Instructions to follow: Return the data exactly, with all pictures removed.

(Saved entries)
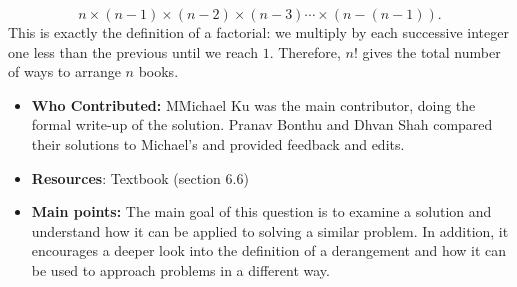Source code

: \documentclass{article}
\begin{document}
\[
n \times (n-1) \times (n-2) \times (n-3)\cdots \times (n-(n-1)).
\]  
This is exactly the definition of a factorial: we multiply by each successive integer one less than the previous until we reach $1$. Therefore, $n!$ gives the total number of ways to arrange $n$ books.  \\
\begin{itemize}
\item \textbf{Who Contributed:} MMichael Ku was the main contributor, doing the formal write-up of the solution. Pranav Bonthu and Dhvan Shah compared their solutions to Michael's and provided feedback and edits.
\item \textbf{Resources}: Textbook (section 6.6)
\item \textbf{Main points:} The main goal of this question is to examine a solution and understand how it can be applied to solving a similar problem. In addition, it encourages a deeper look into the definition of a derangement and how it can be used to approach problems in a different way.
\end{itemize}
\end{document}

Answer to this task:
Source code

: \documentclass{article}
\begin{document}
\[
n \times (n-1) \times (n-2) \times (n-3)\cdots \times (n-(n-1)).
\]  
This is exactly the definition of a factorial: we multiply by each successive integer one less than the previous until we reach $1$. Therefore, $n!$ gives the total number of ways to arrange $n$ books.  \\
\begin{itemize}
\item \textbf{Who Contributed:} MMichael Ku was the main contributor, doing the formal write-up of the solution. Pranav Bonthu and Dhvan Shah compared their solutions to Michael's and provided feedback and edits.
\item \textbf{Resources}: Textbook (section 6.6)
\item \textbf{Main points:} The main goal of this question is to examine a solution and understand how it can be applied to solving a similar problem. In addition, it encourages a deeper look into the definition of a derangement and how it can be used to approach problems in a different way.
\end{itemize}
\end{document}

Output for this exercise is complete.